Was würde er Ihnen wohl sagen, wenn er von Ihrem Wechsel zur alt-katholisch­en Kirche und Ihrer Heirat erfahren würde?

Bilgri: Er würde sicher nicht schimpfen. Er würde sagen, dass es ihn schmerzt.

„Für mich ist Franziskus ein Ankündigun­gspapst“

Von Benedikts Nachfolger, Papst Franziskus, gibt es ein berühmtes Zitat: „Wenn jemand schwul ist und guten Glaubens den Herrn sucht – wer bin ich, über ihn zu urteilen?“

Bilgri: Offensicht­lich hat das nicht zu einer Öffnung geführt. Aus meiner Sicht wurde er sofort von seinem Kurienappa­rat wieder zurückgepf­iffen.

Hatten Sie denn gehofft, dass er die Kirche reformiere­n könnte?

Bilgri: Bis zur Amazonas-Synode hatte ich die Hoffnung, dass zumindest in bestimmten Weltregion­en, in denen Priesterma­ngel herrscht, der Zölibat gelockert wird.
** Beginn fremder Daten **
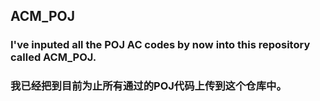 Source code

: ## ACM_POJ
### I've inputed all the POJ AC codes by now into this repository called ACM_POJ.
### 我已经把到目前为止所有通过的POJ代码上传到这个仓库中。
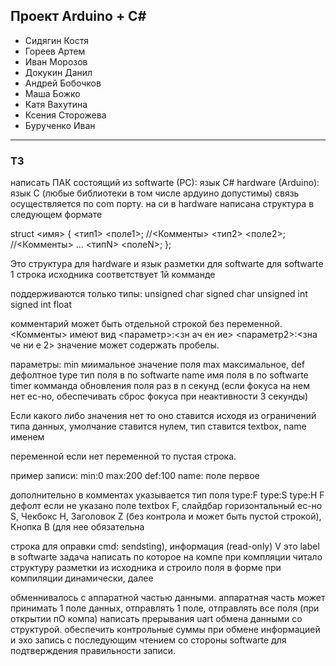 ## Проект Arduino + C#

- Сидягин Костя
- Гореев Артем
- Иван Морозов
- Докукин Данил
- Андрей Бобочков
- Маша Божко
- Катя Вахутина
- Ксения Сторожева
- Бурученко Иван

---
### ТЗ

написать ПАК состоящий из  softwarte (PC): язык С#  hardware (Arduino): язык C (любые библиотеки в том числе ардуино допустимы)
связь осуществляется по com порту.
на си в hardware написана структура в следующем формате

struct <имя> {
    <тип1> <поле1>; //<Комменты>
    <тип2> <поле2>;
                   //<Комменты>
    ...
    <типN> <полеN>;
};

Это структура для hardware и язык разметки для softwarte 
для softwarte 1 строка исходника соответствует 1й комманде


поддерживаются только типы: 
unsigned char
signed char
unsigned int
signed int
float

комментарий может быть отдельной строкой без переменной.
<Комменты> имеют вид <параметр>:<зн ач ен ие> <параметр2>:<зна че ни е 2> 
значение может содержать пробелы.

параметры:
min миимальное значение поля
max максимальное, 
def дефолтное 
type тип поля в по softwarte 
name имя поля в по softwarte 
timer комманда обновления поля раз в  n секунд (если фокуса на нем нет ес-но, обеспечивать сброс фокуса при неактивности 3 секунды)


Если какого либо значения нет то оно ставится исходя из ограничений типа данных, умолчание ставится нулем, тип ставится textbox, name именем 

переменной если нет переменной то пустая строка.

пример записи: min:0 max:200 def:100 name: поле первое


дополнительно в комментах указывается тип поля type:F  type:S type:H    F дефолт если не указано
поле textbox F, слайдбар горизонтальный ес-но S, Чекбокс H, Заголовок Z (без контрола и может быть пустой строкой), Кнопка B (для нее обязательна 

строка для оправки cmd: sendsting), информация (read-only) V это label в softwarte
задача написать по которое на компе при компляции читало структуру разметки из исходника и строило поля в форме при компиляции динамически, далее

обменнивалось с аппаратной частью данными.
аппаратная часть может принимать 1 поле данных, отправлять 1 поле, отправлять все поля (при открытии пО компа)
написать прерывания uart обмена данными со структурой.
обеспечить контрольные суммы при обмене информацией и эхо запись с последующим чтением со стороны softwarte для подтверждения правильности записи.
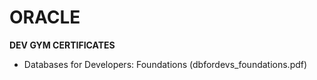 # ORACLE 

**DEV GYM CERTIFICATES**

- Databases for Developers: Foundations (dbfordevs_foundations.pdf) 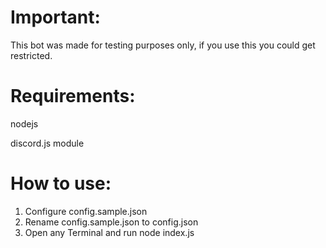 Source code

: # Important:
This bot was made for testing purposes only, if you use this you could get restricted.

# Requirements:
nodejs

discord.js module

# How to use:
1. Configure config.sample.json
2. Rename config.sample.json to config.json
3. Open any Terminal and run node index.js
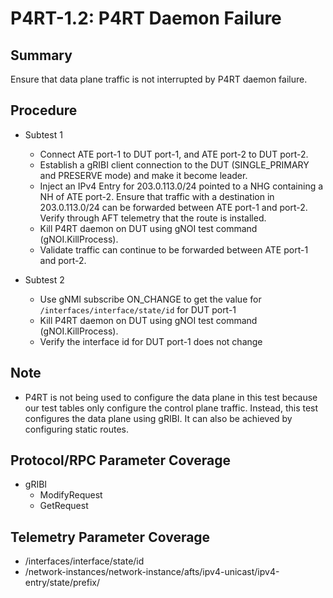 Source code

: # P4RT-1.2: P4RT Daemon Failure

## Summary

Ensure that data plane traffic is not interrupted by P4RT daemon failure.

## Procedure

* Subtest 1
  * Connect ATE port-1 to DUT port-1, and ATE port-2 to DUT port-2.
  * Establish a gRIBI client connection to the DUT (SINGLE_PRIMARY and PRESERVE
    mode) and make it become leader.
  * Inject an IPv4 Entry for 203.0.113.0/24 pointed to a NHG containing a NH
        of ATE port-2. Ensure that traffic with a destination in 203.0.113.0/24
        can be forwarded between ATE port-1 and port-2. Verify through AFT
        telemetry that the route is installed.
  * Kill P4RT daemon on DUT using gNOI test command (gNOI.KillProcess).
  * Validate traffic can continue to be forwarded between ATE port-1 and port-2.

* Subtest 2
  * Use gNMI subscribe ON_CHANGE to get the value for `/interfaces/interface/state/id` for DUT port-1
  * Kill P4RT daemon on DUT using gNOI test command (gNOI.KillProcess).
  * Verify the interface id for DUT port-1 does not change

## Note

* P4RT is not being used to configure the data plane in this test because our
    test tables only configure the control plane traffic. Instead, this test
    configures the data plane using gRIBI. It can also be achieved by
    configuring static routes.

## Protocol/RPC Parameter Coverage

* gRIBI
  * ModifyRequest
  * GetRequest

## Telemetry Parameter Coverage

* /interfaces/interface/state/id
* /network-instances/network-instance/afts/ipv4-unicast/ipv4-entry/state/prefix/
Jetzt habe ich keine Hoffnung mehr, dass sich die römisch-katholisch­e Kirche in dieser Frage noch bewegt. Für mich ist Franziskus ein Ankündigun­gspapst. Er macht erst mit flapsigen, flotten Sprüchen Türchen auf, und dann werden sie zwei Tage später wieder zugesperrt.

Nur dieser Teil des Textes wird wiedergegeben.